- _Problem to work on_
Here are some records; return them all exactly.

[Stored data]
= = =

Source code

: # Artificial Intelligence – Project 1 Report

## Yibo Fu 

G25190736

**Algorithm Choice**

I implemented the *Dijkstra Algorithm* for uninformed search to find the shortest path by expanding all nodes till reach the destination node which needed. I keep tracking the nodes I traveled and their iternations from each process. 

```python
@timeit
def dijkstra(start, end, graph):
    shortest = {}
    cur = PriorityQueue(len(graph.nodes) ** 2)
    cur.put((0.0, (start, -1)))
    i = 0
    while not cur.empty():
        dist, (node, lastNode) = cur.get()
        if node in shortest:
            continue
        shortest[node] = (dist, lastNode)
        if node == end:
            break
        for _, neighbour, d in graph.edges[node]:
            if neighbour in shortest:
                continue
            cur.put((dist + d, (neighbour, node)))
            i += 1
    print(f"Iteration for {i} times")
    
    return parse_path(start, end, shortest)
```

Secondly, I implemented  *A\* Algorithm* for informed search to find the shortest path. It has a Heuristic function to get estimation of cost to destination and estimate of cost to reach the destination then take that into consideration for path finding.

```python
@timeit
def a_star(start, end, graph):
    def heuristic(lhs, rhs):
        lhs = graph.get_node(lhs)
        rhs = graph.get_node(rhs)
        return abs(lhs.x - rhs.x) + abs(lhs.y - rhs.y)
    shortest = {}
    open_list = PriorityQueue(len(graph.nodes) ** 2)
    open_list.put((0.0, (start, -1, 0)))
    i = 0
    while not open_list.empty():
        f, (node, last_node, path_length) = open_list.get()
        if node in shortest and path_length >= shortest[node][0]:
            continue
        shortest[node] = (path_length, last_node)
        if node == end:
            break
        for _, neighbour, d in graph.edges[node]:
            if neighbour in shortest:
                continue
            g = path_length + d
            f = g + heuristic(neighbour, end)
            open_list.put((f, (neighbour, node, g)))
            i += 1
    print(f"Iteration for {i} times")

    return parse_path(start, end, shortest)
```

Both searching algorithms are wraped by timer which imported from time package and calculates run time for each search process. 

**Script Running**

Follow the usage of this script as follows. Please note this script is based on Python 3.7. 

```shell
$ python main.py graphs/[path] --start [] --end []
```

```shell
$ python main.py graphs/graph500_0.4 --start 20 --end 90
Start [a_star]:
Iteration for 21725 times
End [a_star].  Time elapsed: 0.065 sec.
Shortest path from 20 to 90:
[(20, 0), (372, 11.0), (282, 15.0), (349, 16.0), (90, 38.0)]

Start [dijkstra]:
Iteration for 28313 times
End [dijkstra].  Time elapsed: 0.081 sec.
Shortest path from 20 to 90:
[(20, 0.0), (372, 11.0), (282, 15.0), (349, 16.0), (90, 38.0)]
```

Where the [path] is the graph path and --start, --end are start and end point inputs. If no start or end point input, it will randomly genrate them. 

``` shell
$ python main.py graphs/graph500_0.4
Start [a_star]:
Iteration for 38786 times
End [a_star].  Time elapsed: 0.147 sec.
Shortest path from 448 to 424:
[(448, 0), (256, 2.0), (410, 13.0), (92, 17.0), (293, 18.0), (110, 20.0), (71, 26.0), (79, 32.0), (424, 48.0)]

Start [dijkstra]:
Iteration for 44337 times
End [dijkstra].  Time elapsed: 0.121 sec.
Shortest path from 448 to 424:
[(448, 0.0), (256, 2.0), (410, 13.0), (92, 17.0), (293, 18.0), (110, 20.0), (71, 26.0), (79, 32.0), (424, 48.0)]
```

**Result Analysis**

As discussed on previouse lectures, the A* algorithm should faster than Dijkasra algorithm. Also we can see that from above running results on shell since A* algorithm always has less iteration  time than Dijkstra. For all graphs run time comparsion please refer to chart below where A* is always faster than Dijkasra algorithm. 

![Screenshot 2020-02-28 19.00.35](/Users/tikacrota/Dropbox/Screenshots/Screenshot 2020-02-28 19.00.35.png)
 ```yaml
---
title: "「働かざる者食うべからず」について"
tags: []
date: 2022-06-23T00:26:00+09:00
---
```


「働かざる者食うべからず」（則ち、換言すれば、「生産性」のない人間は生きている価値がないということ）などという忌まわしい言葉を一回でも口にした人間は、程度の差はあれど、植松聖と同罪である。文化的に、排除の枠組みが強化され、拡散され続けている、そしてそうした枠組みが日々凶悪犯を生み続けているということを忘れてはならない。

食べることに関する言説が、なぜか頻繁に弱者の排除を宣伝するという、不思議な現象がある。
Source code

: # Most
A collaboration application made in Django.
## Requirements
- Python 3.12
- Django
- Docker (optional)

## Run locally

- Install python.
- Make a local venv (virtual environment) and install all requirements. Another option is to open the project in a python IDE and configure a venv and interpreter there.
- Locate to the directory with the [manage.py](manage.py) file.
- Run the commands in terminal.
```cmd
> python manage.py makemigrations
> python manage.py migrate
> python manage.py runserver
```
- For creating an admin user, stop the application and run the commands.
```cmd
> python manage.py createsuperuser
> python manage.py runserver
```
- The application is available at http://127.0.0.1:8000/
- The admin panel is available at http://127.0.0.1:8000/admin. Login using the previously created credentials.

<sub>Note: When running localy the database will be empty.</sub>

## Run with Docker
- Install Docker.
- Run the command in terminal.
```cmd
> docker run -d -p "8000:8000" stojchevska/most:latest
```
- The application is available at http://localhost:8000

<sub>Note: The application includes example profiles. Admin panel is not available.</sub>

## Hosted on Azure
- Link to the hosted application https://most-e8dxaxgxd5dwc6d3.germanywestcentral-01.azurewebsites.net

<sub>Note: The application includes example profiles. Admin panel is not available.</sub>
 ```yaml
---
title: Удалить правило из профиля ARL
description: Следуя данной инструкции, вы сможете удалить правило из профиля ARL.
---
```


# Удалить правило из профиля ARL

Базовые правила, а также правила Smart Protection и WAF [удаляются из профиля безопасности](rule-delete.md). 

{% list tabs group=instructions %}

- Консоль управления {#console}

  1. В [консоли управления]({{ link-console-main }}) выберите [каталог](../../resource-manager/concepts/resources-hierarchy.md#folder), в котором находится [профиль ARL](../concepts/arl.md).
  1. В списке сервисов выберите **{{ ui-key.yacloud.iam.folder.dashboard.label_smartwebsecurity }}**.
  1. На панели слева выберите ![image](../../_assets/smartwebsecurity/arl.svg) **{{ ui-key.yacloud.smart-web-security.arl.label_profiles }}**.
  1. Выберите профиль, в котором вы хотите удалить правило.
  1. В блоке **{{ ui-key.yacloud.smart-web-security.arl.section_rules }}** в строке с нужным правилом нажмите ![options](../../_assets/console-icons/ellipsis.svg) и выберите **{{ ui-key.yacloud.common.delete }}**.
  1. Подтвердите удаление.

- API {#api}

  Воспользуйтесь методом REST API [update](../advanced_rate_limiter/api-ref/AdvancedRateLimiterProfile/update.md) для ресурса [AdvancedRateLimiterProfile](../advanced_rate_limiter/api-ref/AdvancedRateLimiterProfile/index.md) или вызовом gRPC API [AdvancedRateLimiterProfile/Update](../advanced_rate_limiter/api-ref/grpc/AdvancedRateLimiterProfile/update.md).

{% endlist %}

= = =

- _Your response_
Source code

: # Artificial Intelligence – Project 1 Report

## Yibo Fu 

G25190736

**Algorithm Choice**

I implemented the *Dijkstra Algorithm* for uninformed search to find the shortest path by expanding all nodes till reach the destination node which needed. I keep tracking the nodes I traveled and their iternations from each process. 

```python
@timeit
def dijkstra(start, end, graph):
    shortest = {}
    cur = PriorityQueue(len(graph.nodes) ** 2)
    cur.put((0.0, (start, -1)))
    i = 0
    while not cur.empty():
        dist, (node, lastNode) = cur.get()
        if node in shortest:
            continue
        shortest[node] = (dist, lastNode)
        if node == end:
            break
        for _, neighbour, d in graph.edges[node]:
            if neighbour in shortest:
                continue
            cur.put((dist + d, (neighbour, node)))
            i += 1
    print(f"Iteration for {i} times")
    
    return parse_path(start, end, shortest)
```

Secondly, I implemented  *A\* Algorithm* for informed search to find the shortest path. It has a Heuristic function to get estimation of cost to destination and estimate of cost to reach the destination then take that into consideration for path finding.

```python
@timeit
def a_star(start, end, graph):
    def heuristic(lhs, rhs):
        lhs = graph.get_node(lhs)
        rhs = graph.get_node(rhs)
        return abs(lhs.x - rhs.x) + abs(lhs.y - rhs.y)
    shortest = {}
    open_list = PriorityQueue(len(graph.nodes) ** 2)
    open_list.put((0.0, (start, -1, 0)))
    i = 0
    while not open_list.empty():
        f, (node, last_node, path_length) = open_list.get()
        if node in shortest and path_length >= shortest[node][0]:
            continue
        shortest[node] = (path_length, last_node)
        if node == end:
            break
        for _, neighbour, d in graph.edges[node]:
            if neighbour in shortest:
                continue
            g = path_length + d
            f = g + heuristic(neighbour, end)
            open_list.put((f, (neighbour, node, g)))
            i += 1
    print(f"Iteration for {i} times")

    return parse_path(start, end, shortest)
```

Both searching algorithms are wraped by timer which imported from time package and calculates run time for each search process. 

**Script Running**

Follow the usage of this script as follows. Please note this script is based on Python 3.7. 

```shell
$ python main.py graphs/[path] --start [] --end []
```

```shell
$ python main.py graphs/graph500_0.4 --start 20 --end 90
Start [a_star]:
Iteration for 21725 times
End [a_star].  Time elapsed: 0.065 sec.
Shortest path from 20 to 90:
[(20, 0), (372, 11.0), (282, 15.0), (349, 16.0), (90, 38.0)]

Start [dijkstra]:
Iteration for 28313 times
End [dijkstra].  Time elapsed: 0.081 sec.
Shortest path from 20 to 90:
[(20, 0.0), (372, 11.0), (282, 15.0), (349, 16.0), (90, 38.0)]
```

Where the [path] is the graph path and --start, --end are start and end point inputs. If no start or end point input, it will randomly genrate them. 

``` shell
$ python main.py graphs/graph500_0.4
Start [a_star]:
Iteration for 38786 times
End [a_star].  Time elapsed: 0.147 sec.
Shortest path from 448 to 424:
[(448, 0), (256, 2.0), (410, 13.0), (92, 17.0), (293, 18.0), (110, 20.0), (71, 26.0), (79, 32.0), (424, 48.0)]

Start [dijkstra]:
Iteration for 44337 times
End [dijkstra].  Time elapsed: 0.121 sec.
Shortest path from 448 to 424:
[(448, 0.0), (256, 2.0), (410, 13.0), (92, 17.0), (293, 18.0), (110, 20.0), (71, 26.0), (79, 32.0), (424, 48.0)]
```

**Result Analysis**

As discussed on previouse lectures, the A* algorithm should faster than Dijkasra algorithm. Also we can see that from above running results on shell since A* algorithm always has less iteration  time than Dijkstra. For all graphs run time comparsion please refer to chart below where A* is always faster than Dijkasra algorithm. 

![Screenshot 2020-02-28 19.00.35](/Users/tikacrota/Dropbox/Screenshots/Screenshot 2020-02-28 19.00.35.png)
 ```yaml
---
title: "「働かざる者食うべからず」について"
tags: []
date: 2022-06-23T00:26:00+09:00
---
```


「働かざる者食うべからず」（則ち、換言すれば、「生産性」のない人間は生きている価値がないということ）などという忌まわしい言葉を一回でも口にした人間は、程度の差はあれど、植松聖と同罪である。文化的に、排除の枠組みが強化され、拡散され続けている、そしてそうした枠組みが日々凶悪犯を生み続けているということを忘れてはならない。

食べることに関する言説が、なぜか頻繁に弱者の排除を宣伝するという、不思議な現象がある。
Source code

: # Most
A collaboration application made in Django.
## Requirements
- Python 3.12
- Django
- Docker (optional)

## Run locally

- Install python.
- Make a local venv (virtual environment) and install all requirements. Another option is to open the project in a python IDE and configure a venv and interpreter there.
- Locate to the directory with the [manage.py](manage.py) file.
- Run the commands in terminal.
```cmd
> python manage.py makemigrations
> python manage.py migrate
> python manage.py runserver
```
- For creating an admin user, stop the application and run the commands.
```cmd
> python manage.py createsuperuser
> python manage.py runserver
```
- The application is available at http://127.0.0.1:8000/
- The admin panel is available at http://127.0.0.1:8000/admin. Login using the previously created credentials.

<sub>Note: When running localy the database will be empty.</sub>

## Run with Docker
- Install Docker.
- Run the command in terminal.
```cmd
> docker run -d -p "8000:8000" stojchevska/most:latest
```
- The application is available at http://localhost:8000

<sub>Note: The application includes example profiles. Admin panel is not available.</sub>

## Hosted on Azure
- Link to the hosted application https://most-e8dxaxgxd5dwc6d3.germanywestcentral-01.azurewebsites.net

<sub>Note: The application includes example profiles. Admin panel is not available.</sub>
 ```yaml
---
title: Удалить правило из профиля ARL
description: Следуя данной инструкции, вы сможете удалить правило из профиля ARL.
---
```


# Удалить правило из профиля ARL

Базовые правила, а также правила Smart Protection и WAF [удаляются из профиля безопасности](rule-delete.md). 

{% list tabs group=instructions %}

- Консоль управления {#console}

  1. В [консоли управления]({{ link-console-main }}) выберите [каталог](../../resource-manager/concepts/resources-hierarchy.md#folder), в котором находится [профиль ARL](../concepts/arl.md).
  1. В списке сервисов выберите **{{ ui-key.yacloud.iam.folder.dashboard.label_smartwebsecurity }}**.
  1. На панели слева выберите ![image](../../_assets/smartwebsecurity/arl.svg) **{{ ui-key.yacloud.smart-web-security.arl.label_profiles }}**.
  1. Выберите профиль, в котором вы хотите удалить правило.
  1. В блоке **{{ ui-key.yacloud.smart-web-security.arl.section_rules }}** в строке с нужным правилом нажмите ![options](../../_assets/console-icons/ellipsis.svg) и выберите **{{ ui-key.yacloud.common.delete }}**.
  1. Подтвердите удаление.

- API {#api}

  Воспользуйтесь методом REST API [update](../advanced_rate_limiter/api-ref/AdvancedRateLimiterProfile/update.md) для ресурса [AdvancedRateLimiterProfile](../advanced_rate_limiter/api-ref/AdvancedRateLimiterProfile/index.md) или вызовом gRPC API [AdvancedRateLimiterProfile/Update](../advanced_rate_limiter/api-ref/grpc/AdvancedRateLimiterProfile/update.md).

{% endlist %}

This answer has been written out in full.